** EXERCISE OBJECTIVE **
Apart from the pictures, every entry below should be repeated exactly.

** SUPPLIED RECORDS **
+++++
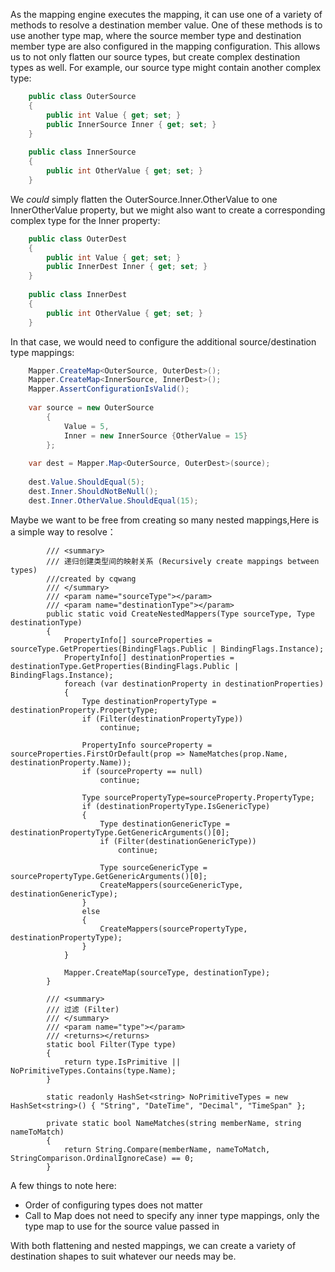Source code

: As the mapping engine executes the mapping, it can use one of a variety of methods to resolve a destination member value.  One of these methods is to use another type map, where the source member type and destination member type are also configured in the mapping configuration.  This allows us to not only flatten our source types, but create complex destination types as well.  For example, our source type might contain another complex type:
```csharp
    public class OuterSource
    {
    	public int Value { get; set; }
    	public InnerSource Inner { get; set; }
    }
    
    public class InnerSource
    {
    	public int OtherValue { get; set; }
    }
```
We _could_ simply flatten the OuterSource.Inner.OtherValue to one InnerOtherValue property, but we might also want to create a corresponding complex type for the Inner property:
```csharp
    public class OuterDest
    {
    	public int Value { get; set; }
    	public InnerDest Inner { get; set; }
    }
    
    public class InnerDest
    {
    	public int OtherValue { get; set; }
    }
```
In that case, we would need to configure the additional source/destination type mappings:
```csharp
    Mapper.CreateMap<OuterSource, OuterDest>();
    Mapper.CreateMap<InnerSource, InnerDest>();
    Mapper.AssertConfigurationIsValid();
    
    var source = new OuterSource
    	{
    		Value = 5,
    		Inner = new InnerSource {OtherValue = 15}
    	};
    
    var dest = Mapper.Map<OuterSource, OuterDest>(source);
    
    dest.Value.ShouldEqual(5);
    dest.Inner.ShouldNotBeNull();
    dest.Inner.OtherValue.ShouldEqual(15);

```
Maybe we want to be free from creating so many nested mappings,Here is a simple way to resolve：
```
        /// <summary>
        /// 递归创建类型间的映射关系 (Recursively create mappings between types)
        ///created by cqwang
        /// </summary>
        /// <param name="sourceType"></param>
        /// <param name="destinationType"></param>
        public static void CreateNestedMappers(Type sourceType, Type destinationType)
        {
            PropertyInfo[] sourceProperties = sourceType.GetProperties(BindingFlags.Public | BindingFlags.Instance);
            PropertyInfo[] destinationProperties = destinationType.GetProperties(BindingFlags.Public | BindingFlags.Instance);
            foreach (var destinationProperty in destinationProperties)
            {
                Type destinationPropertyType = destinationProperty.PropertyType;
                if (Filter(destinationPropertyType))
                    continue;

                PropertyInfo sourceProperty = sourceProperties.FirstOrDefault(prop => NameMatches(prop.Name, destinationProperty.Name));
                if (sourceProperty == null)
                    continue;

                Type sourcePropertyType=sourceProperty.PropertyType;
                if (destinationPropertyType.IsGenericType)
                {
                    Type destinationGenericType = destinationPropertyType.GetGenericArguments()[0];
                    if (Filter(destinationGenericType))
                        continue;

                    Type sourceGenericType = sourcePropertyType.GetGenericArguments()[0];
                    CreateMappers(sourceGenericType, destinationGenericType);
                }
                else
                {
                    CreateMappers(sourcePropertyType, destinationPropertyType);
                }
            }

            Mapper.CreateMap(sourceType, destinationType);
        }

        /// <summary>
        /// 过滤 (Filter)
        /// </summary>
        /// <param name="type"></param>
        /// <returns></returns>
        static bool Filter(Type type)
        {
            return type.IsPrimitive || NoPrimitiveTypes.Contains(type.Name);
        }

        static readonly HashSet<string> NoPrimitiveTypes = new HashSet<string>() { "String", "DateTime", "Decimal", "TimeSpan" };

        private static bool NameMatches(string memberName, string nameToMatch)
        {
            return String.Compare(memberName, nameToMatch, StringComparison.OrdinalIgnoreCase) == 0;
        }
```
A few things to note here:

* Order of configuring types does not matter
* Call to Map does not need to specify any inner type mappings, only the type map to use for the source value passed in

With both flattening and nested mappings, we can create a variety of destination shapes to suit whatever our needs may be.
+++++
** TASK RESULT **
Source code

: As the mapping engine executes the mapping, it can use one of a variety of methods to resolve a destination member value.  One of these methods is to use another type map, where the source member type and destination member type are also configured in the mapping configuration.  This allows us to not only flatten our source types, but create complex destination types as well.  For example, our source type might contain another complex type:
```csharp
    public class OuterSource
    {
    	public int Value { get; set; }
    	public InnerSource Inner { get; set; }
    }
    
    public class InnerSource
    {
    	public int OtherValue { get; set; }
    }
```
We _could_ simply flatten the OuterSource.Inner.OtherValue to one InnerOtherValue property, but we might also want to create a corresponding complex type for the Inner property:
```csharp
    public class OuterDest
    {
    	public int Value { get; set; }
    	public InnerDest Inner { get; set; }
    }
    
    public class InnerDest
    {
    	public int OtherValue { get; set; }
    }
```
In that case, we would need to configure the additional source/destination type mappings:
```csharp
    Mapper.CreateMap<OuterSource, OuterDest>();
    Mapper.CreateMap<InnerSource, InnerDest>();
    Mapper.AssertConfigurationIsValid();
    
    var source = new OuterSource
    	{
    		Value = 5,
    		Inner = new InnerSource {OtherValue = 15}
    	};
    
    var dest = Mapper.Map<OuterSource, OuterDest>(source);
    
    dest.Value.ShouldEqual(5);
    dest.Inner.ShouldNotBeNull();
    dest.Inner.OtherValue.ShouldEqual(15);

```
Maybe we want to be free from creating so many nested mappings,Here is a simple way to resolve：
```
        /// <summary>
        /// 递归创建类型间的映射关系 (Recursively create mappings between types)
        ///created by cqwang
        /// </summary>
        /// <param name="sourceType"></param>
        /// <param name="destinationType"></param>
        public static void CreateNestedMappers(Type sourceType, Type destinationType)
        {
            PropertyInfo[] sourceProperties = sourceType.GetProperties(BindingFlags.Public | BindingFlags.Instance);
            PropertyInfo[] destinationProperties = destinationType.GetProperties(BindingFlags.Public | BindingFlags.Instance);
            foreach (var destinationProperty in destinationProperties)
            {
                Type destinationPropertyType = destinationProperty.PropertyType;
                if (Filter(destinationPropertyType))
                    continue;

                PropertyInfo sourceProperty = sourceProperties.FirstOrDefault(prop => NameMatches(prop.Name, destinationProperty.Name));
                if (sourceProperty == null)
                    continue;

                Type sourcePropertyType=sourceProperty.PropertyType;
                if (destinationPropertyType.IsGenericType)
                {
                    Type destinationGenericType = destinationPropertyType.GetGenericArguments()[0];
                    if (Filter(destinationGenericType))
                        continue;

                    Type sourceGenericType = sourcePropertyType.GetGenericArguments()[0];
                    CreateMappers(sourceGenericType, destinationGenericType);
                }
                else
                {
                    CreateMappers(sourcePropertyType, destinationPropertyType);
                }
            }

            Mapper.CreateMap(sourceType, destinationType);
        }

        /// <summary>
        /// 过滤 (Filter)
        /// </summary>
        /// <param name="type"></param>
        /// <returns></returns>
        static bool Filter(Type type)
        {
            return type.IsPrimitive || NoPrimitiveTypes.Contains(type.Name);
        }

        static readonly HashSet<string> NoPrimitiveTypes = new HashSet<string>() { "String", "DateTime", "Decimal", "TimeSpan" };

        private static bool NameMatches(string memberName, string nameToMatch)
        {
            return String.Compare(memberName, nameToMatch, StringComparison.OrdinalIgnoreCase) == 0;
        }
```
A few things to note here:

* Order of configuring types does not matter
* Call to Map does not need to specify any inner type mappings, only the type map to use for the source value passed in

With both flattening and nested mappings, we can create a variety of destination shapes to suit whatever our needs may be.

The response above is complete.